Continued effort to liberalise the HUS sector
As a consequence of these influences, an important policy document entitled 'Concept of HUS Reform' was signed into force by a presidential decree in the Spring of 1997 (O reforme, 1997). The Concept was elaborated by the combined effort of Gosstroy officials, the IUE and the Institute for Economics of HUS (Former Gosstroy official, 2007; Housing think tank expert, 2007). The adoption of the Concept can be interpreted as part of the government's continued effort to institutionalise the rest of the liberal policy paradigm. With this document, policy-makers reinstated their main liberal objectives and all the key HUS policy instruments adopted earlier - increases of HUS charges to 100 per cent by 2003; promotion of competition among HUS service providers; promotion of condominiums and housing inspections - but added a number of new liberal policy elements.
Most of the new policy initiatives proposed by the Concept related to the level of policy settings, which would underpin the operation of the instruments already in place. For instance, targets were set for the attainment of contractual relationships between municipalities and HUS enterprises: by 1998, 60 per cent of HUS operations had to be on a contractual basis and by 2000 the entire sector had to operate on this basis. Also targets were set for the formation of condominiums: they were to become the predominant form of housing management by 2003. A more controversial measure related to the level of settings was a target to allow the share of housing expenses in the income of an average Russian family to reach the level of 25 per cent.
The only innovation introduced by the Concept which can be classified as an entirely new policy instrument was an even more controversial transfer of the responsibility for the costs of capital repairs from municipalities, that is the state budget, to the owners of privatised apartments (Segodnya, 1997).
The adoption of the latter two measures immediately sparked controversy in the State Duma.
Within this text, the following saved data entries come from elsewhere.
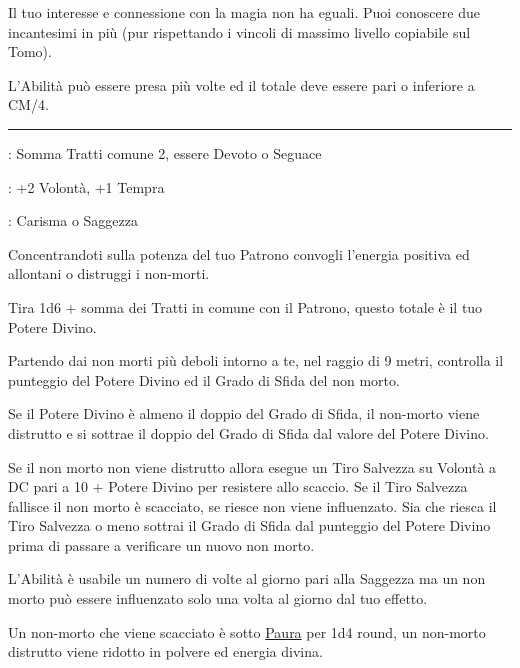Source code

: \begin{multicols}{2}
Il tuo interesse e connessione con la magia non ha eguali. Puoi conoscere due incantesimi in più (pur rispettando i vincoli di massimo livello copiabile sul Tomo).

L'Abilità può essere presa più volte ed il totale deve essere pari o inferiore a CM/4.

\smallskip\noindent\rule{\linewidth}{2pt} \hypertarget{Scacciare i non morti}{}\medskip{}
\noindent
\begin{description}[noitemsep, topsep=0pt, parsep=0pt, partopsep=0pt, leftmargin=0cm, labelwidth=2.5cm]
    \item[\textbf{Requisito}]: Somma Tratti comune 2, essere Devoto o Seguace
    \item[\textbf{Tiri Salvezza}]: +2 Volontà, +1 Tempra
    \item[\textbf{Caratteristica}]: Carisma o Saggezza
\end{description}

Concentrandoti sulla potenza del tuo Patrono convogli l'energia positiva ed allontani o distruggi i non-morti.

Tira 1d6 + somma dei Tratti in comune con il Patrono, questo totale è il tuo Potere Divino.

Partendo dai non morti più deboli intorno a te, nel raggio di 9 metri, controlla il punteggio del Potere Divino ed il Grado di Sfida del non morto.

Se il Potere Divino è almeno il doppio del Grado di Sfida, il non-morto viene distrutto e si sottrae il doppio del Grado di Sfida dal valore del Potere Divino.

Se il non morto non viene distrutto allora esegue un Tiro Salvezza su Volontà a DC pari a 10 + Potere Divino per resistere allo scaccio. Se il Tiro Salvezza fallisce il non morto è scacciato, se riesce non viene influenzato. Sia che riesca il Tiro Salvezza o meno sottrai il Grado di Sfida dal punteggio del Potere Divino prima di passare a verificare un nuovo non morto.

L'Abilità è usabile un numero di volte al giorno pari alla Saggezza ma un non morto può essere influenzato solo una volta al giorno dal tuo effetto.

Un non-morto che viene scacciato è sotto \hyperlink{condizionepaura}{Paura} per 1d4 round, un non-morto distrutto viene ridotto in polvere ed energia divina.


\end{multicols}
Deputies were concerned about the affordability of the 25 per cent level of housing spending and the cost of housing capital repairs for the majority of Russia's 'cash-poor' owners of privatised flats. Later on, this concern of State Duma deputies provided one of the grounds for rejecting a draft of the new Housing Code developed by Gosstroy officials and their external advisors in early 1998. The outsiders of the housing policy process, at the same time, questioned the setting of the 25 per cent expenditure level for being too squarely based on American housing policy practice (see Section 5.3).